Transcribe exactly each line of the entries, from the opening line to the line with "In Golang the", with both of those lines included.

==*==

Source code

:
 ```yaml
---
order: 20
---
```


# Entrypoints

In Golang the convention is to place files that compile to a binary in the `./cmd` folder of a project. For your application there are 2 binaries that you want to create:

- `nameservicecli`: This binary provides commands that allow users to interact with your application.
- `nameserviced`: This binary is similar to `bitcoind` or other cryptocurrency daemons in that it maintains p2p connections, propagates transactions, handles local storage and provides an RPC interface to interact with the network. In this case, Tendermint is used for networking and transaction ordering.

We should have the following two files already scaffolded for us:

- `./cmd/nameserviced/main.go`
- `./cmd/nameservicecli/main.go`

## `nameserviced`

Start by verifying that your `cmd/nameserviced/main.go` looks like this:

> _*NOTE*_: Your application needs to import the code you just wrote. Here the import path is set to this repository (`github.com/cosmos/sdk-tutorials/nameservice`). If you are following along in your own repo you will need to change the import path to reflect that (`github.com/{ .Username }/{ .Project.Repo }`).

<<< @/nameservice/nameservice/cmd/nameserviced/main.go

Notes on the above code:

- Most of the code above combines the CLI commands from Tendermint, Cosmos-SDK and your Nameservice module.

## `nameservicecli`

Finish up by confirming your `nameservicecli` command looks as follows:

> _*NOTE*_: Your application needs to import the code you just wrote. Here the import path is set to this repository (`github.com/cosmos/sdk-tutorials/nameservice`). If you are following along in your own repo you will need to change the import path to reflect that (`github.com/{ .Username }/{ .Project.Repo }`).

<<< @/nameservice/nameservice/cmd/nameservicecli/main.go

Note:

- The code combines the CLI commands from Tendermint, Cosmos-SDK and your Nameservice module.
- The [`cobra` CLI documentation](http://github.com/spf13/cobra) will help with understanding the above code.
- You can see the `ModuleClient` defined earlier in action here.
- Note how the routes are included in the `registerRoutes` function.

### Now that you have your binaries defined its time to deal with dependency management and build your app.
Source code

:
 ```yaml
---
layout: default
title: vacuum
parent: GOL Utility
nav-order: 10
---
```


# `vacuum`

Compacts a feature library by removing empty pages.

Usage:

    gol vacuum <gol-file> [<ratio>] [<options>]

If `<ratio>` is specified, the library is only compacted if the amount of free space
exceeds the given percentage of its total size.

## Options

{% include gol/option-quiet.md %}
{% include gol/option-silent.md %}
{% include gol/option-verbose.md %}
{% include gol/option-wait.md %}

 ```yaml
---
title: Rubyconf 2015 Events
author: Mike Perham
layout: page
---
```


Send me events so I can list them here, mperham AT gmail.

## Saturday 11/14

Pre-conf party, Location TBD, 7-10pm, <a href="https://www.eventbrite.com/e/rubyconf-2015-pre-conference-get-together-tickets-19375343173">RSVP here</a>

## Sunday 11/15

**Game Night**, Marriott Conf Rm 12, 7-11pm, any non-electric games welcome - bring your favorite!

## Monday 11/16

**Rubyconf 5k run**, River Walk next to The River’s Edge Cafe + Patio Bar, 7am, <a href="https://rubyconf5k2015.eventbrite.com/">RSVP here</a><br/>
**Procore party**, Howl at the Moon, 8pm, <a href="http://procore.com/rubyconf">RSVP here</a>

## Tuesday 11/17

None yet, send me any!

==*==

# WRITTEN RESPONSE
Source code

:
 ```yaml
---
order: 20
---
```


# Entrypoints

In Golang the convention is to place files that compile to a binary in the `./cmd` folder of a project. For your application there are 2 binaries that you want to create:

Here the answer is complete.